Social media users immediately took to their accounts to voice their disbelief and anger over the product:

https://twitter.com/Tess_Holliday/status/1039903581426438145

https://twitter.com/eiffeltyler/status/1039896574523043843

And before you know it, Revolve was caught up in one of the worst PR nightmares of 2018. Plus, like @eiffeltyler said above, Revolve doesn’t even stock sizes above an XL, and doesn’t usually carry sizes above a 10. So the whole campaign seems plain hypocritical in the first place.

LPA responded to the @florencegiven (the account that first spotted the sweatshirt), and said the campaign was unveiled early.
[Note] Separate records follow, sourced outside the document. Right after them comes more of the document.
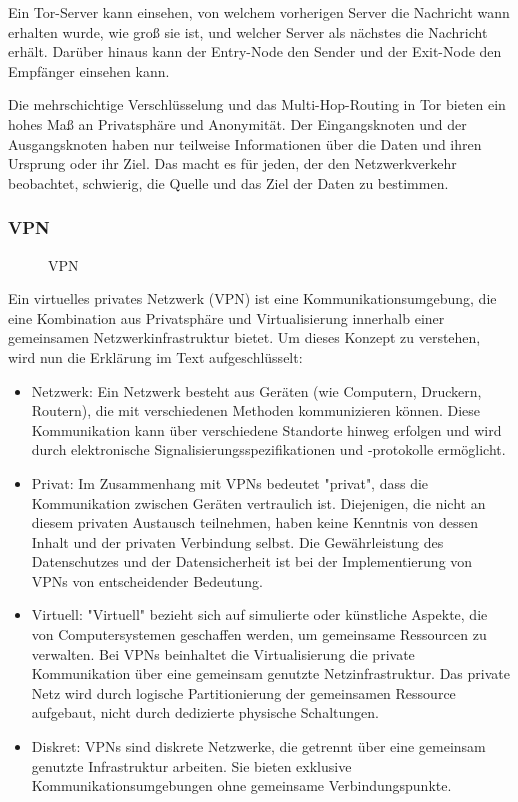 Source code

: Ein Tor-Server kann einsehen, von welchem vorherigen Server die Nachricht wann erhalten wurde, wie groß sie ist, und welcher Server als nächstes die Nachricht erhält. Darüber hinaus kann der Entry-Node den Sender und der Exit-Node den Empfänger einsehen kann.

Die mehrschichtige Verschlüsselung und das Multi-Hop-Routing in Tor bieten ein hohes Maß an Privatsphäre und Anonymität. Der Eingangsknoten und der Ausgangsknoten haben nur teilweise Informationen über die Daten und ihren Ursprung oder ihr Ziel. Das macht es für jeden, der den Netzwerkverkehr beobachtet, schwierig, die Quelle und das Ziel der Daten zu bestimmen\footnotemark{}.

\subsubsection{VPN}

\begin{figure}[h!]
    \centering
    
    \caption{VPN}
    \label{imgs:vpn}
\end{figure}

Ein virtuelles privates Netzwerk (VPN) ist eine Kommunikationsumgebung, die eine Kombination aus Privatsphäre und Virtualisierung innerhalb einer gemeinsamen Netzwerkinfrastruktur bietet. Um dieses Konzept zu verstehen, wird nun die Erklärung im Text aufgeschlüsselt:

\begin{itemize}

\item Netzwerk: Ein Netzwerk besteht aus Geräten (wie Computern, Druckern, Routern), die mit verschiedenen Methoden kommunizieren können. Diese Kommunikation kann über verschiedene Standorte hinweg erfolgen und wird durch elektronische Signalisierungsspezifikationen und -protokolle ermöglicht.

\item Privat: Im Zusammenhang mit VPNs bedeutet "privat", dass die Kommunikation zwischen Geräten vertraulich ist. Diejenigen, die nicht an diesem privaten Austausch teilnehmen, haben keine Kenntnis von dessen Inhalt und der privaten Verbindung selbst. Die Gewährleistung des Datenschutzes und der Datensicherheit ist bei der Implementierung von VPNs von entscheidender Bedeutung.

\item Virtuell: "Virtuell" bezieht sich auf simulierte oder künstliche Aspekte, die von Computersystemen geschaffen werden, um gemeinsame Ressourcen zu verwalten. Bei VPNs beinhaltet die Virtualisierung die private Kommunikation über eine gemeinsam genutzte Netzinfrastruktur. Das private Netz wird durch logische Partitionierung der gemeinsamen Ressource aufgebaut, nicht durch dedizierte physische Schaltungen.

\item Diskret: VPNs sind diskrete Netzwerke, die getrennt über eine gemeinsam genutzte Infrastruktur arbeiten. Sie bieten exklusive Kommunikationsumgebungen ohne gemeinsame Verbindungspunkte.

\end{itemize}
In fact, the sweatshirts were supposed to benefit charity, and there was supposed to be a very obvious explanation that would have sidestepped this marketing faux pas.

https://www.instagram.com/p/BnoYbfenDnC/?utm_source=ig_embed

Eventually, the company released a statement on Instagram:

What was conceived as a statement on today’s internet culture and its treatment of women has gone terribly wrong.  We at LPA were so honored when Lena Dunham agreed to work with us on this capsule collection and, most importantly, thrilled at the exposure our work would give to such a serious issue.  We coordinated each aspect of the collection itself, to the chosen quotes to the design.  We were proud of our final product, the conversation it would start and – most importantly – the direct effect it would have on such an impactful charity in “Girls Write Now”. Where we faltered was not intention, sincerity or conception, but in my own lack of communication that lead to how the collection was portrayed on Revolve.com and the pre-mature release of the e-commerce imagery, a day prior to launch. We were planning to launch with an image of Lena in the sweatshirt along with our statement and explanation.  I cannot apologize enough to my good friend Lena, and others, to all of LPA’s fans.  We work hard to make the right choices every day, understanding the platform and the opportunity that we are lucky enough to have, and we are so sorry to have let you all down.
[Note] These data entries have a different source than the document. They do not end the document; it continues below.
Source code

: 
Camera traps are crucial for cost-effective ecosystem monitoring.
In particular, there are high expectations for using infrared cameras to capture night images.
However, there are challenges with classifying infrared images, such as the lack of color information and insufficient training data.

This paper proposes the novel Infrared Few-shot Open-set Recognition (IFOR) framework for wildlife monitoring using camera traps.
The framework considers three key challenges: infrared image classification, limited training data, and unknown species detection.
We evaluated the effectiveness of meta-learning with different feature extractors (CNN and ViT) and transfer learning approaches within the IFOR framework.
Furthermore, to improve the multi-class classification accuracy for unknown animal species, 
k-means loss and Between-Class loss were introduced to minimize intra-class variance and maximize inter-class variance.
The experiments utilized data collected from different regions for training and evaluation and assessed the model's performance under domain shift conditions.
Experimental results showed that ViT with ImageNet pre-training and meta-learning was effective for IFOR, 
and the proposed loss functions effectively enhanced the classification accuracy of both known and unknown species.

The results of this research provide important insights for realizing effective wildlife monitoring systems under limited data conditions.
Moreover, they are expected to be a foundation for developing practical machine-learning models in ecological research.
We know the quotes within the collaboration were shocking, which was entirely the point. To spotlight how we’ve normalized the way we bully and speak negatively to one another via the internet.

Given this controversy, we support Revolve.com and join them in their removal of the collection from our site.  We are also proud to make our own donation to “Girls Write Now” – in honor to their commitment to this admirable cause.

It’s a shame that a well-intentioned apparel campaign to promote body positivity resulted in a complete debacle. What could have been an amazing idea that raised a ton of money for charity instead became a massive failure and a PR disaster for just about everyone involved. Also, Revolve and LPA have to understand that it’s a huge mistake to promote body positivity when your company doesn’t even stand behind plus-size shoppers. Until there are options for plus-size customers, what’s the point of promoting these types of messages?

The biggest lesson here for promo distributors, though, comes in the decoration aspect. The idea of turning quotes from internet trolls into positive and empowering messages is a good one, but the execution was awful. It’s hard enough to make a statement about a complex, hot-button social issue in the space available on a shirt. Without context, it’s easy to miss the message and the irony, and that’s what happened here.

Making it more obvious that it was a quote (not a mission statement) and printing the “as told to” footer in a larger size, rather than minimizing it, would have been a good start. Keep that in mind if you’re ever working with similar kinds of apparel decoration.